Task item: Gather each line of the records where "DoxyCompactItemize" appears.

********************

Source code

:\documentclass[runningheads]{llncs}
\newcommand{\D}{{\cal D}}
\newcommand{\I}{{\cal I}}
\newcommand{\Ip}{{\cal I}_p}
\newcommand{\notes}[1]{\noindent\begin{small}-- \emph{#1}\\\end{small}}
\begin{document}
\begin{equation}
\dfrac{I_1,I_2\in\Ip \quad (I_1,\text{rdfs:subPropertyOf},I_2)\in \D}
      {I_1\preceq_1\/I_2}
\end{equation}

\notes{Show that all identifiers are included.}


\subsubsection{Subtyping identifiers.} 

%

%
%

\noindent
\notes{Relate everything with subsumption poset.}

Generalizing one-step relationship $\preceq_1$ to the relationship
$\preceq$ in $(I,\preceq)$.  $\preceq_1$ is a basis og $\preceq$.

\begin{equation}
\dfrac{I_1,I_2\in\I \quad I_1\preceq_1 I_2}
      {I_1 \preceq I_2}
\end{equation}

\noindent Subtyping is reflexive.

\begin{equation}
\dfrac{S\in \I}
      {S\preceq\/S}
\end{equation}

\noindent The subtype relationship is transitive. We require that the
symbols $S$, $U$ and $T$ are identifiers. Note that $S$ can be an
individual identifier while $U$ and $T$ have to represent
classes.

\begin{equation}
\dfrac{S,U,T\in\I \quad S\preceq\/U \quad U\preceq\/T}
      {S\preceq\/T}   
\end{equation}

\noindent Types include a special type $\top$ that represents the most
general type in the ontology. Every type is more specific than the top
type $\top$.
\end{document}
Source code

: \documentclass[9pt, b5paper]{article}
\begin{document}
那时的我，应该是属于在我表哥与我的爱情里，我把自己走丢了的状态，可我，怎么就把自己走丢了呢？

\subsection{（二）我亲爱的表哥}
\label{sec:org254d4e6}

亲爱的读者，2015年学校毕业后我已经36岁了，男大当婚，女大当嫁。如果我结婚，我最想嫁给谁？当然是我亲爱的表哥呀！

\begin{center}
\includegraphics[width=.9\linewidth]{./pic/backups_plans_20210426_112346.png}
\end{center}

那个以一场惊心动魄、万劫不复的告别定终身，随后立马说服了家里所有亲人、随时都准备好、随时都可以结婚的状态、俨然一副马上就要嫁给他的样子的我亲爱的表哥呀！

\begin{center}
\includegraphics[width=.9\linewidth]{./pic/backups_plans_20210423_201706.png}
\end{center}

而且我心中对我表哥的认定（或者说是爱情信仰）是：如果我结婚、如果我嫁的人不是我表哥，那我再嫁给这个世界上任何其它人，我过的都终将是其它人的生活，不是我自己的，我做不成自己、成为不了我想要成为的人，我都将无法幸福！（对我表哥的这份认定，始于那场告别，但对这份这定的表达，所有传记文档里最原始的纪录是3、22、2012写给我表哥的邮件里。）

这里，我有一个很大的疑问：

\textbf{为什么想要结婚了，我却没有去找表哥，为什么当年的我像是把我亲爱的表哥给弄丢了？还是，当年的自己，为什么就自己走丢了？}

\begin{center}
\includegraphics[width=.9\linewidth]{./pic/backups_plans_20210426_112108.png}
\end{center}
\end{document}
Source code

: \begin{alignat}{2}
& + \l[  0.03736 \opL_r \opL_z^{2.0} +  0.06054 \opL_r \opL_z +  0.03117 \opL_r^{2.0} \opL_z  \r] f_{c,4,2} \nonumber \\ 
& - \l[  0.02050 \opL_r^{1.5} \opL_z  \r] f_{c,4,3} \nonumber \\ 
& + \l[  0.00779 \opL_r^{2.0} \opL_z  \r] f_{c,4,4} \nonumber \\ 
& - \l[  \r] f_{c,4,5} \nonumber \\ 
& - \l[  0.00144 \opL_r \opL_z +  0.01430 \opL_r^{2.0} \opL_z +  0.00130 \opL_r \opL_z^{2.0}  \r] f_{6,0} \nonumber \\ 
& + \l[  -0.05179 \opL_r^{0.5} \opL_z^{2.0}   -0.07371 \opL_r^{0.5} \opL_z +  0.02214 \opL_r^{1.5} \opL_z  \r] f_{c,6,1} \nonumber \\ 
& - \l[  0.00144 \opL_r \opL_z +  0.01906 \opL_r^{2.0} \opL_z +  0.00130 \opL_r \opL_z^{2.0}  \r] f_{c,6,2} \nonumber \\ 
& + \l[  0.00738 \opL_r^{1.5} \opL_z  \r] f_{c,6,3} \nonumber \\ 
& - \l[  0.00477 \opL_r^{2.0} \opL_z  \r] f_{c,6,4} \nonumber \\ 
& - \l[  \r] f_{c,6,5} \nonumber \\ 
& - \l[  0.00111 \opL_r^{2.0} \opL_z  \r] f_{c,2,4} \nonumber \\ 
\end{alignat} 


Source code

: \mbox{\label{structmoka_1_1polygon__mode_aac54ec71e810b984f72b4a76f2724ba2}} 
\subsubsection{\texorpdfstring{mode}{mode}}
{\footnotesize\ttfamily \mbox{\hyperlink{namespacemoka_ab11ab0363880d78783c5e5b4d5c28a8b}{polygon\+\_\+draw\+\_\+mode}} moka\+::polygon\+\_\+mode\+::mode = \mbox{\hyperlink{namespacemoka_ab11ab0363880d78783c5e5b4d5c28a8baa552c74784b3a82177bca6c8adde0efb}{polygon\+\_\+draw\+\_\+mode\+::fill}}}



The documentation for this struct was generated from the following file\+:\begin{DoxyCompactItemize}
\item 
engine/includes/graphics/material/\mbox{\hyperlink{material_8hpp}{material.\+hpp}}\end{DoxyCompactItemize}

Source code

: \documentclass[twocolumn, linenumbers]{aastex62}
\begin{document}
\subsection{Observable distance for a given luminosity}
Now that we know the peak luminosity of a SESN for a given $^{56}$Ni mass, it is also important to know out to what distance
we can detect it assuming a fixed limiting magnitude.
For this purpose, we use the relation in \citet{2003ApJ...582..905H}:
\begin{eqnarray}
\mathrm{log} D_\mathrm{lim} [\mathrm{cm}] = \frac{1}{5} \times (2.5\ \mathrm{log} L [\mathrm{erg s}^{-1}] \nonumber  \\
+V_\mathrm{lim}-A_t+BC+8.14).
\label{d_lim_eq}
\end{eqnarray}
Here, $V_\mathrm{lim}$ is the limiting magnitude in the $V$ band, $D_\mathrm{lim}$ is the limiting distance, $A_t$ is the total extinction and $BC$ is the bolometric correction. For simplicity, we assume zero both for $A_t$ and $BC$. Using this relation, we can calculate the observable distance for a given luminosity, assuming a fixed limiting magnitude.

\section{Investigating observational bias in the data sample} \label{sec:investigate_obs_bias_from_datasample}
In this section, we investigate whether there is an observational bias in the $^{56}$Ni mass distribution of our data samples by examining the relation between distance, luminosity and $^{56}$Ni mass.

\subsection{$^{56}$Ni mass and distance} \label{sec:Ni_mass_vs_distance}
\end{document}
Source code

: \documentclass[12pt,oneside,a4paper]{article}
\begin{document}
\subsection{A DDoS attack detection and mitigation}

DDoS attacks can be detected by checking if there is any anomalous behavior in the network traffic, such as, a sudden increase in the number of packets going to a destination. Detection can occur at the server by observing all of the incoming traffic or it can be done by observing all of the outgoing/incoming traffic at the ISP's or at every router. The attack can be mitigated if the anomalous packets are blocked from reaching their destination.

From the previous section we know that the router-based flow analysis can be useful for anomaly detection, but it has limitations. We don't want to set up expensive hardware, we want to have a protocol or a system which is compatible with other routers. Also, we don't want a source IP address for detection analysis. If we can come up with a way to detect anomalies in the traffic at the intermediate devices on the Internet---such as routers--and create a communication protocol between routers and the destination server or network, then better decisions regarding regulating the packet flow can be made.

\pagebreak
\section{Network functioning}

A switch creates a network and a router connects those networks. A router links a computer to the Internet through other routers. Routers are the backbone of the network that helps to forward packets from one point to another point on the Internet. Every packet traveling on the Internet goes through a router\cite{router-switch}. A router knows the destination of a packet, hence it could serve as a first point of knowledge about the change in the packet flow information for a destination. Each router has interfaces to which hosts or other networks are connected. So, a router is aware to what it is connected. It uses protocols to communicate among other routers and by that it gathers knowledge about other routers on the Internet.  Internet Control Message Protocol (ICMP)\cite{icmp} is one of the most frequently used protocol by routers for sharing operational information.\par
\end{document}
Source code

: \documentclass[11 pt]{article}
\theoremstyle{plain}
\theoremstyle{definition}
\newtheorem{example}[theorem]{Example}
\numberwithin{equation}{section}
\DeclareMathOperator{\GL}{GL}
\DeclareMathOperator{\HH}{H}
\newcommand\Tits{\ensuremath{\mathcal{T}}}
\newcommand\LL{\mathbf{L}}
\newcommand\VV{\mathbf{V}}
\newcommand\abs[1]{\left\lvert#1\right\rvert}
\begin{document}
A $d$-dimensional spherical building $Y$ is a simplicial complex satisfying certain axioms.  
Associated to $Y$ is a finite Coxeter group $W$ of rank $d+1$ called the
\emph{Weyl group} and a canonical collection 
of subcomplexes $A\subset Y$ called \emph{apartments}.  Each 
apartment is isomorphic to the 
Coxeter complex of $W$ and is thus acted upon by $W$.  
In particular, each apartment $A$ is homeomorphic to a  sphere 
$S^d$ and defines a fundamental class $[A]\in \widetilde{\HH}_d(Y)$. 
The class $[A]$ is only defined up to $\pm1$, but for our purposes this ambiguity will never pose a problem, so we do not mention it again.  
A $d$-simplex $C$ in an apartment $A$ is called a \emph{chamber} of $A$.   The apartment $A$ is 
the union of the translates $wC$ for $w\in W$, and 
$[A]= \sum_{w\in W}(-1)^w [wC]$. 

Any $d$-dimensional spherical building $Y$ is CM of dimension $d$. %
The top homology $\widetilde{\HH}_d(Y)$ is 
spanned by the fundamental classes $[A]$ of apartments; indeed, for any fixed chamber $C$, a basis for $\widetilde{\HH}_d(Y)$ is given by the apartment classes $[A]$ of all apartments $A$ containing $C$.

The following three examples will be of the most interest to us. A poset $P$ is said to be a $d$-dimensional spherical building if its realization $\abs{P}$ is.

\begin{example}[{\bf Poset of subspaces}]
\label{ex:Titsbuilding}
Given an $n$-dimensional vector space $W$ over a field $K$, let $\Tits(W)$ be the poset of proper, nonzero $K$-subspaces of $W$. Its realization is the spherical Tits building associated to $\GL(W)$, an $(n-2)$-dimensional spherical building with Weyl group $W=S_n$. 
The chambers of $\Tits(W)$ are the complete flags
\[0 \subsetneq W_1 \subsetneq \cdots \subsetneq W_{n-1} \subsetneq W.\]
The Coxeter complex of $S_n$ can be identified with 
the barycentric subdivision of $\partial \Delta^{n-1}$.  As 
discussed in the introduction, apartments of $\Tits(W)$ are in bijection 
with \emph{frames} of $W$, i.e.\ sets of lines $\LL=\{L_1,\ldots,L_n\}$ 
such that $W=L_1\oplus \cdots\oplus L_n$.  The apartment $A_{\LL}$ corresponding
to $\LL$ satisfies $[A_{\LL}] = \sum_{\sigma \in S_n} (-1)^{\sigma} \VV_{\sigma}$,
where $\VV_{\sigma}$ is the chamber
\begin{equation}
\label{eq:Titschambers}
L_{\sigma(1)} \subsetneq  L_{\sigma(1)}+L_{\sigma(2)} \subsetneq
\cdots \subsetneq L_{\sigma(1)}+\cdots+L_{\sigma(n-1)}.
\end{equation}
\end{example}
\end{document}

********************

Answer to this task:
The documentation for this struct was generated from the following file\+:\begin{DoxyCompactItemize}
engine/includes/graphics/material/\mbox{\hyperlink{material_8hpp}{material.\+hpp}}\end{DoxyCompactItemize}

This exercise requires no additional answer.